This Potato Salad with Bacon is a great warm-weather side – perfect for your next BBQ.
I think that there are two kinds of cooks: those who go in with a plan and a carefully shopped grocery list and those who just go into the kitchen and wing it.
Although I certainly have the ability to make a meal on the fly, I am most certainly a planner.
That is why I was kind of surprised at myself a few weeks ago when I bought some pretty tomatoes (perfect for this Tomato Salad) and a bag of potatoes with absolutely no idea what I was going to do with them.

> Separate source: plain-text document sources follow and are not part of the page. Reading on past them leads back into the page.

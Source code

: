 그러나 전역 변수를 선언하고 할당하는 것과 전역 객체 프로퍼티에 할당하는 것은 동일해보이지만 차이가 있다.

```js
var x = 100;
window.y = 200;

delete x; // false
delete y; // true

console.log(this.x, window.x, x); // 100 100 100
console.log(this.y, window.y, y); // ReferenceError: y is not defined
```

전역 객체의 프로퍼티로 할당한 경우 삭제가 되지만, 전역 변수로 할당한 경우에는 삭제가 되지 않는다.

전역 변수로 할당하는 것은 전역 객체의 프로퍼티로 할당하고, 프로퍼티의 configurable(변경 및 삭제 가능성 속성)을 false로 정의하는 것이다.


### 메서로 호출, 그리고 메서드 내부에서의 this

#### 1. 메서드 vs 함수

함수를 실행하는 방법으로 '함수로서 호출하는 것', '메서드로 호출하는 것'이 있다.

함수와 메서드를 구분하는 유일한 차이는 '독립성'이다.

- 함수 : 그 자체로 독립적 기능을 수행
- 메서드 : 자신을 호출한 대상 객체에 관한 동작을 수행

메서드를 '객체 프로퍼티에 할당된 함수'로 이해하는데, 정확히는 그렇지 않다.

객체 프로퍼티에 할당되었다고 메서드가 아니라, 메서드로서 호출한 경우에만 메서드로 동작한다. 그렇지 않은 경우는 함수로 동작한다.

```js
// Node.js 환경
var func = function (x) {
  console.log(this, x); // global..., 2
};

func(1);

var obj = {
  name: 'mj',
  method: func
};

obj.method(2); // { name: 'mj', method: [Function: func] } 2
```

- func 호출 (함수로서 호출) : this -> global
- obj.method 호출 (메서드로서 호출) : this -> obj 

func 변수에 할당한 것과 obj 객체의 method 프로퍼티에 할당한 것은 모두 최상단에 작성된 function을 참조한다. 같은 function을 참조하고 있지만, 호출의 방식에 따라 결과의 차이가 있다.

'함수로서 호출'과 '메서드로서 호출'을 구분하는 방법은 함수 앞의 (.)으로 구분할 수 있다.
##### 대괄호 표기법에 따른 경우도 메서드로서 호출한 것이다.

It became a challenge to me, to see where my intuitive cooking would take me, and I have to say, it was fun. This is one of my favorite potato salad recipes….EVER. And from a southern girl who has had more than her fair share of potato salad, that is saying a lot!

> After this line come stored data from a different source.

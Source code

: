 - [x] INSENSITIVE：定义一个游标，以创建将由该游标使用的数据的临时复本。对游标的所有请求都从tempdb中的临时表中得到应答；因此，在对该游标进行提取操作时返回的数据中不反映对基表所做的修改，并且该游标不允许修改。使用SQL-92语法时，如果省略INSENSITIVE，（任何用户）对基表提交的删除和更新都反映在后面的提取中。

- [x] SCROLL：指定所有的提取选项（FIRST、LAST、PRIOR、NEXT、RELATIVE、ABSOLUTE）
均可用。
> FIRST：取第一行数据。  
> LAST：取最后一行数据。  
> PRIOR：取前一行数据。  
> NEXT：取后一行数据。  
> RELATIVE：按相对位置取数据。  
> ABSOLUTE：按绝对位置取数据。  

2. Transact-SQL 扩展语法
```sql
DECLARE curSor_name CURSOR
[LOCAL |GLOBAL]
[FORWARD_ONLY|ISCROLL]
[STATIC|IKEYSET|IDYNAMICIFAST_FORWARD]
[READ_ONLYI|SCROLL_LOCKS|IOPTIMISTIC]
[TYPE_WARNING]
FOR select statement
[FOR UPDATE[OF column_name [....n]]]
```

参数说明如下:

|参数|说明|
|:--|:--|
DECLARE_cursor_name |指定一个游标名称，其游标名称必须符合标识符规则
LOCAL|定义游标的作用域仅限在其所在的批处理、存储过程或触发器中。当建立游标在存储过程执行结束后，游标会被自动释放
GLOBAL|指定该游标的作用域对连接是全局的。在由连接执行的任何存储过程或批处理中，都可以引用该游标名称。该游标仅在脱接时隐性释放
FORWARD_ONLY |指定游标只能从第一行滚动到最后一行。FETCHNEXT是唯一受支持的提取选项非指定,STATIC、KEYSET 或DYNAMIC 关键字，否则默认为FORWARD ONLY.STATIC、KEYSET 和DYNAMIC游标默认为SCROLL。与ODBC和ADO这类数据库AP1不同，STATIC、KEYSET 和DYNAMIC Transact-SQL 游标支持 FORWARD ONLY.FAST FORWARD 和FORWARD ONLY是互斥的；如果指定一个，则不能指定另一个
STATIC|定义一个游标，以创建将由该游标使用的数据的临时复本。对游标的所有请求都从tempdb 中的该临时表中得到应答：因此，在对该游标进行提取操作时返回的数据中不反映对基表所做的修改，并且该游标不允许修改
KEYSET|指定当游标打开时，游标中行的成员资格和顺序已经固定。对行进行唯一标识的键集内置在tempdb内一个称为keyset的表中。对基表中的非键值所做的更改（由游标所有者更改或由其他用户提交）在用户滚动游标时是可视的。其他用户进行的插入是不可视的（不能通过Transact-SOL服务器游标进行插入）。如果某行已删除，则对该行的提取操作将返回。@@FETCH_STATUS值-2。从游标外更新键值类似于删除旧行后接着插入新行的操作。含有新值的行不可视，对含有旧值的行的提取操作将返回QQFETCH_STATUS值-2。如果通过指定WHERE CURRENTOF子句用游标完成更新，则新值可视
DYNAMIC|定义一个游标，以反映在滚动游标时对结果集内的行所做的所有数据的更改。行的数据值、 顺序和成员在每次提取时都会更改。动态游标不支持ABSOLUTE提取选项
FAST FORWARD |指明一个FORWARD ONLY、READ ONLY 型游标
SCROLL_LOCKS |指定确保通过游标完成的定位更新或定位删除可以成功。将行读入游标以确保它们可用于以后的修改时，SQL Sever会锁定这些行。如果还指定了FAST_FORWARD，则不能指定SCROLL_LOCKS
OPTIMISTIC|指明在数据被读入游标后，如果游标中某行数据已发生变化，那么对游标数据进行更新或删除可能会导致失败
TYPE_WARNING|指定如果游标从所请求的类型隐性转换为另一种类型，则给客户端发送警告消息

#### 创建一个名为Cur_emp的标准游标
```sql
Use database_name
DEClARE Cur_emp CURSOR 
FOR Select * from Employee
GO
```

This is a perfect dish to put on the menu for your July 4th!
- 1 1/4 pounds baby red potatoes
- 4 slices turkey bacon or tempeh bacon
- 1 small red onion, diced
- 1/4 cup apple cider vinegar
- 1/4 cup chicken or vegetable broth
- 1 tablespoon honey or agave nectar
- 1/4 cup extra virgin olive oil
- 1 tablespoon dijon mustard
- 1 teaspoon sea salt
- 1/4 teaspoon black pepper
- 1/4 cup chives, chopped
- Wash potatoes and place in a medium pot. Cover by 2 inches with cold water and bring to a boil. Cook until tender, about 10 to 12 minutes.

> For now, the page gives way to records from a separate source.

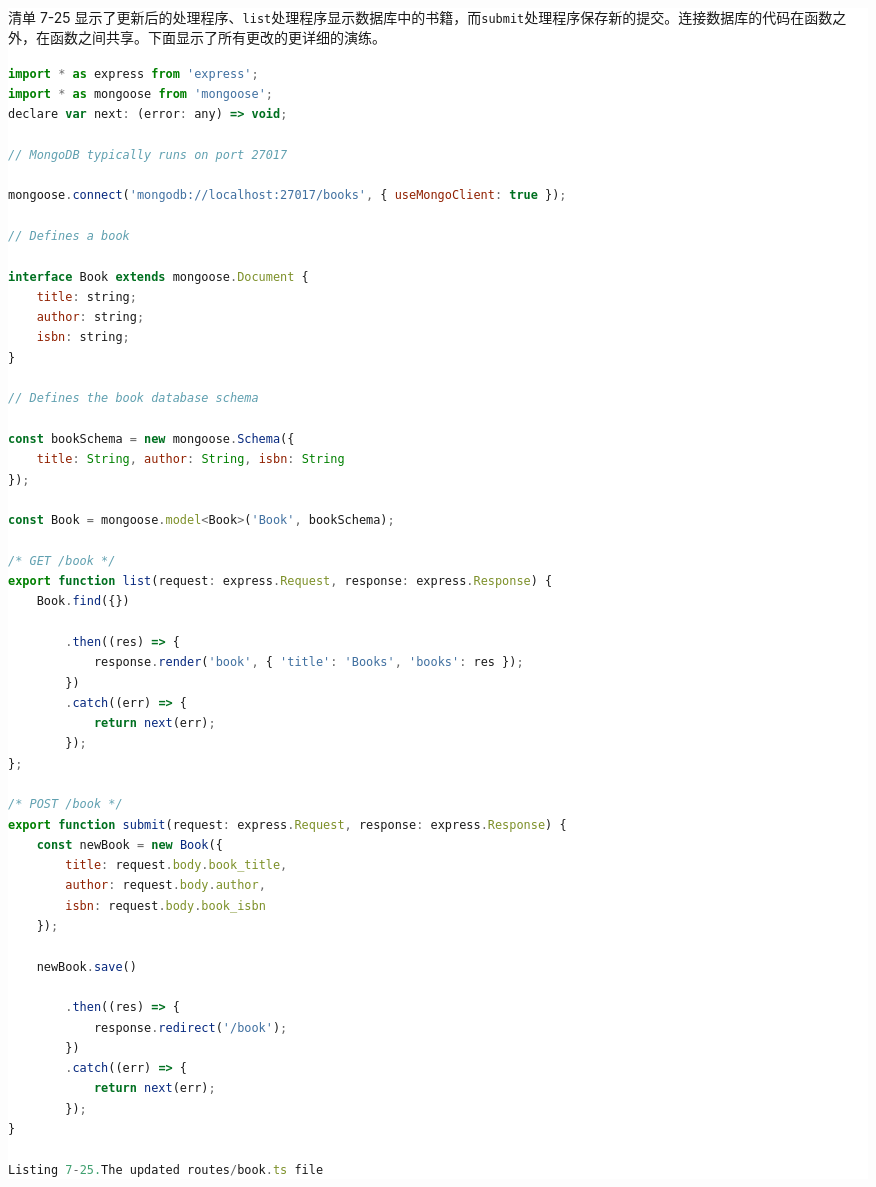 清单 7-25 显示了更新后的处理程序、`list`处理程序显示数据库中的书籍，而`submit`处理程序保存新的提交。连接数据库的代码在函数之外，在函数之间共享。下面显示了所有更改的更详细的演练。

```js
import * as express from 'express';
import * as mongoose from 'mongoose';
declare var next: (error: any) => void;

// MongoDB typically runs on port 27017

mongoose.connect('mongodb://localhost:27017/books', { useMongoClient: true });

// Defines a book

interface Book extends mongoose.Document {
    title: string;
    author: string;
    isbn: string;
}

// Defines the book database schema

const bookSchema = new mongoose.Schema({
    title: String, author: String, isbn: String
});

const Book = mongoose.model<Book>('Book', bookSchema);

/* GET /book */
export function list(request: express.Request, response: express.Response) {
    Book.find({})

        .then((res) => {
            response.render('book', { 'title': 'Books', 'books': res });
        })
        .catch((err) => {
            return next(err);
        });
};

/* POST /book */
export function submit(request: express.Request, response: express.Response) {
    const newBook = new Book({
        title: request.body.book_title,
        author: request.body.author,
        isbn: request.body.book_isbn
    });

    newBook.save()

        .then((res) => {
            response.redirect('/book');
        })
        .catch((err) => {
            return next(err);
        });
}

Listing 7-25.The updated routes/book.ts file

```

- Cook bacon in a medium skillet over medium heat. Remove from skilled. Add oil (unless you used pork bacon in which case it won’t be necessary.) and cook onion for 6 minutes. Add vinegar, chicken broth and honey to the pan. Bring to a boil and cook for 1 minute. Stir in mustard, oil, salt and pepper and remove from heat.
- Slice potatoes and place in a bowl. Pour dressing and toss to coat. Toss with bacon and chives.
- This potato salad has quite a bit of liquid. I like this because it keeps the leftovers moist, but if you are entertaining you may wish to drain a bit of it off.